RiverFront Investment Group Senior Market Strategist Rebecca Felton joins Yahoo Finance Live to discuss earnings season, allocating portfolios, and a potential recession.
- Right, well while markets have seen some gains year to date despite a turbulent year thus far, consumers are feeling less optimistic amid economic uncertainty. Here with more on the rift between Wall Street versus Main Street, we have Rebecca Felton, RiverFront Investment Group Senior Market Strategist. Thank you for joining me in this morning. So I first want to start with earnings season. The expectations did seem to be relatively low going in.
But then when you look at what we're seeing between this consumer sentiment most recently from May versus sort of off to the races in year to date versus especially for big tech, what are we missing here in the Wall Street to Main Street story?
REBECCA FELTON: Well, Thank you so much for having me. And it really is a very stark difference when you think about how the company management tones were as we navigated through Q1 earnings reporting period. And then you look at some of the sentiment numbers that we got last week, the University of Michigan preliminary numbers were very disappointing. And their consumer inflation expectations over the longer term ticked up higher too. So clearly, they're feeling the pinch across the board in terms of their prices that they're paying.
We will be watching those retail numbers that you spoke about earlier in the segment. This week, we have a lot of consumer facing data. And that's really going to give us an indication as to what happens when we think about overall GDP, consumption trends, and that sort of thing.

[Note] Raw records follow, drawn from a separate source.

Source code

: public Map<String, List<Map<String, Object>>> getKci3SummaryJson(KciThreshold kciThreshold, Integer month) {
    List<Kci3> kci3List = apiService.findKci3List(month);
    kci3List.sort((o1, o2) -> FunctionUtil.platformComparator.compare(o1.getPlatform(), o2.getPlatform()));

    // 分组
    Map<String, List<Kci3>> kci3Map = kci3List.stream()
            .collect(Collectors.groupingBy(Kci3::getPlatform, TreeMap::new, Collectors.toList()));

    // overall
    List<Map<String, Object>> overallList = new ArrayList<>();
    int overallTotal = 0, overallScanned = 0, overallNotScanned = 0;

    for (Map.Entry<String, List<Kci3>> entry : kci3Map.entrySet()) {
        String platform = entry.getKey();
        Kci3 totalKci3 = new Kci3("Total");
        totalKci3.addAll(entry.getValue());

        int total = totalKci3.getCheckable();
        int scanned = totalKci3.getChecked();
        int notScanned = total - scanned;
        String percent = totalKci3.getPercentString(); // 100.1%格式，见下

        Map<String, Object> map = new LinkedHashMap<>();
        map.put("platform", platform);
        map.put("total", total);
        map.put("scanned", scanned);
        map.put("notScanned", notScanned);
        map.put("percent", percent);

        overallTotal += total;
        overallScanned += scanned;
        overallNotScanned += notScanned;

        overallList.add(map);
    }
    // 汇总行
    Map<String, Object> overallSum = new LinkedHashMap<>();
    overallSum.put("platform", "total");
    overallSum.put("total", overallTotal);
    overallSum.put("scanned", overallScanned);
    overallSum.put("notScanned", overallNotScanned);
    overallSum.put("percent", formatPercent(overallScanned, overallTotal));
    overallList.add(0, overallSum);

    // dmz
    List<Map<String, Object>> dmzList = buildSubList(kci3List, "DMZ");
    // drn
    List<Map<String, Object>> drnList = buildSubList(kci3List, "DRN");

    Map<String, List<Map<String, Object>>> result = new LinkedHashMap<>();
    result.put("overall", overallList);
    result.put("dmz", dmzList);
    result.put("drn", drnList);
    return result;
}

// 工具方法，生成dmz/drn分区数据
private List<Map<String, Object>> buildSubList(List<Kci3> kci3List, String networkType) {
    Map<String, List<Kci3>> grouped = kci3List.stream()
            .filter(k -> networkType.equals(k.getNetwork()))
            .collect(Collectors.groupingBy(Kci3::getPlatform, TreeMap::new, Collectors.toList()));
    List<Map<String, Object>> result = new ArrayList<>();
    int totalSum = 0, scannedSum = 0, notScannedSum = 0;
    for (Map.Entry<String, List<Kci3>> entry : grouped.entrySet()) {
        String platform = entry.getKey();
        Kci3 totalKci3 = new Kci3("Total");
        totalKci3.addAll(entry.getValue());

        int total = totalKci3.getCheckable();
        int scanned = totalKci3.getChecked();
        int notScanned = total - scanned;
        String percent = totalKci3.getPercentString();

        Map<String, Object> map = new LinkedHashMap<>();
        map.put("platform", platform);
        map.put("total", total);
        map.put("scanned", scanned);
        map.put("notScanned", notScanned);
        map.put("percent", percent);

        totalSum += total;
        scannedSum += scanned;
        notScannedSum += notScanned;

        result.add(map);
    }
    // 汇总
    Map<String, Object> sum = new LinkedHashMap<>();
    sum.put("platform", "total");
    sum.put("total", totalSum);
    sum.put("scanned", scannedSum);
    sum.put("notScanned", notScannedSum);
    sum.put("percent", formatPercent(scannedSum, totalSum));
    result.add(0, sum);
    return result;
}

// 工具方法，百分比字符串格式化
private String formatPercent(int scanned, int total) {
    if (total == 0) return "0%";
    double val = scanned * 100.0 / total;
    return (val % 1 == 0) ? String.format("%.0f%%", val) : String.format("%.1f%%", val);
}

- And it does seem to be that at least some parts, especially big tech really jumping ahead to beyond the pause, which we still haven't actually had yet from the Fed to then pivot at a certain point. But then how do you allocate your portfolio in this sort of environment when we still don't even have the pause yet, but you're watching markets sort of off to the races?
REBECCA FELTON: Well, and when we look at our portfolios in general, we are fairly neutral across the board. Because to your point, there are so many unanswered questions. Inside of that US equity space we actually have a full allocation to technology where we're sort of neutral, maybe slightly over, but we're playing that space primarily in the mega-cap tech area. We like the consistency of earnings, the consistency of revenue, almost the subscription like aspect to the cloud.

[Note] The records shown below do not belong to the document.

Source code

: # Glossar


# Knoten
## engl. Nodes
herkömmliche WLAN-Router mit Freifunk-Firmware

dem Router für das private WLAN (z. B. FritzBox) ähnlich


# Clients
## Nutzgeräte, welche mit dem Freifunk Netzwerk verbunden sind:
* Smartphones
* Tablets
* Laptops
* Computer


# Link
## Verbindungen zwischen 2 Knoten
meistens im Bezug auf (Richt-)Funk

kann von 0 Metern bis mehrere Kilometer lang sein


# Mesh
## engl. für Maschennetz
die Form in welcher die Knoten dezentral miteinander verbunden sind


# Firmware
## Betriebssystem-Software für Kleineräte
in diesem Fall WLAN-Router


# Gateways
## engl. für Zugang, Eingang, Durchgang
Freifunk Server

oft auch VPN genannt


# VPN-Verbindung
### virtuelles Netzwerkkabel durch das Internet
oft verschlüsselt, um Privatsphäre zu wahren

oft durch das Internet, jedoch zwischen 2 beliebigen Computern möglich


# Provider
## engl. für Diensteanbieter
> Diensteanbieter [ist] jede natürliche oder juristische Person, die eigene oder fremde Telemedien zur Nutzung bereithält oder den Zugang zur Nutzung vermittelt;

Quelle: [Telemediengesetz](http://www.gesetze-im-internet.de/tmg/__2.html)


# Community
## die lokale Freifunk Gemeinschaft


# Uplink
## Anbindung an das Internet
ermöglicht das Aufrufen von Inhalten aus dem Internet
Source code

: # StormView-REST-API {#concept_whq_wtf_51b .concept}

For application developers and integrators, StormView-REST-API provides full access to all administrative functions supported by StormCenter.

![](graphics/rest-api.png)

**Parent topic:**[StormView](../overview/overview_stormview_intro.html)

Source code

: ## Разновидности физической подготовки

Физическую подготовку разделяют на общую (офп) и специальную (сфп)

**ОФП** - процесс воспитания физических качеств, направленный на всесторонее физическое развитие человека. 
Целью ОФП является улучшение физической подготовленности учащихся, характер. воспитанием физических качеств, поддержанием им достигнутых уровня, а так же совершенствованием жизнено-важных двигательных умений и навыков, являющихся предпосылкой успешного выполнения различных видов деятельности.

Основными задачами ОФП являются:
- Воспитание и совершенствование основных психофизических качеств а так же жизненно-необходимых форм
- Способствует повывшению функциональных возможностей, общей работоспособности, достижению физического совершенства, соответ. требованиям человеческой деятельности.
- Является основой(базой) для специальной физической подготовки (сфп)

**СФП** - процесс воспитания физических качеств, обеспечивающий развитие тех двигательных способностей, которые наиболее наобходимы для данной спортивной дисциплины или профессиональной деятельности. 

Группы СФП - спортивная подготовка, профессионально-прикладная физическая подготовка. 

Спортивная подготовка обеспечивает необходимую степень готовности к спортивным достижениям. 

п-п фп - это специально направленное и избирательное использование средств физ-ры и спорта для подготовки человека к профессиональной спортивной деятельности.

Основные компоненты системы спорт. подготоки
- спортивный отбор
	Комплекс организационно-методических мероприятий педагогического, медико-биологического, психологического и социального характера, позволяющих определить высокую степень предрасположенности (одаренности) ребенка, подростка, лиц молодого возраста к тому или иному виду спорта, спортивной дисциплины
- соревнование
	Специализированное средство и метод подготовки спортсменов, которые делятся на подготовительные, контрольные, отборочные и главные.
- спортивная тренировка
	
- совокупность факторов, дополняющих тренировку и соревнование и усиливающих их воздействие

So we would prefer to be there because they do tend to have the ability to weather bumpy economic situations a little better. If you think about it from a barbell standpoint, we've also started adding back some energy and some industrials and that sort of thing.
- And as I'm looking at some of the sectors that you like, you mentioned energy. They're also mining, health care, as well as the mega-caps there. We know that energy has been under pressure so far this year. What is the criteria that you're looking at when you're picking out these sectors?
REBECCA FELTON: Well again, what we're looking for in addition to consistency and improving momentum in earnings growth, we're watching yields and the ability of companies, not just to pay those yields, but to grow them. We have an acronym here we call it PATTY, pay attention to the yield. So that's been a very important component as well.
- And when you look at where valuations are at the moment, and then you look at how some of the recession signals are flashing, what does that mean? Then how do you sort of take all that information and decide which part to follow?
REBECCA FELTON: Well, we are of the mind that if we do have a recession, and of course, as you mentioned, the indicators have been deteriorating since the beginning of the year. Those leading economic indicator numbers that came out recently were a huge disappointment. But we believe that if we have a recession, it will be probably late in this year or more likely early 2024. And it will be mild. And of course, some of the data that we're looking at the employment levels again corporate earnings growth resuming perhaps in the back half of this year.
There is a lot to be positive about when we think about the growth dynamic of the country. But it is probably going to be a bumpy ride. And we think we're going to be stuck in a trading range here from about 3,800, 4,200 for quite some time.
- So then when you balance that with some of the stickier parts of inflation, the labor market, housing, wages, of course, still a focus for the Fed as well. How do you invest for a pause versus a pivot?
REBECCA FELTON: Well, going back to those sectors, inside of equity, we are still overweight US. We recognize that international markets are cheaper. But we haven't seen a recovery in those economies such as we have here, and certainly the earnings growth characteristics are a little behind us. We've also added back to our fixed income exposures. If you had talk to me a few months ago, we were underweight. Now, we're getting closer to neutral as those yields are going over 4%.
And we find them more attractive. We are playing it from the standpoint of how it's allocated, shorter end of the curve inside of five. And then if you look at the longer part of it, it's about 20 years in terms of our exposures. But again, so many unanswered questions, we think neutral is the best place to be right now.
- We do appreciate you joining us with your insights Rebecca Felton, RiverFront Investment Group Senior Market Strategist Thank you so much.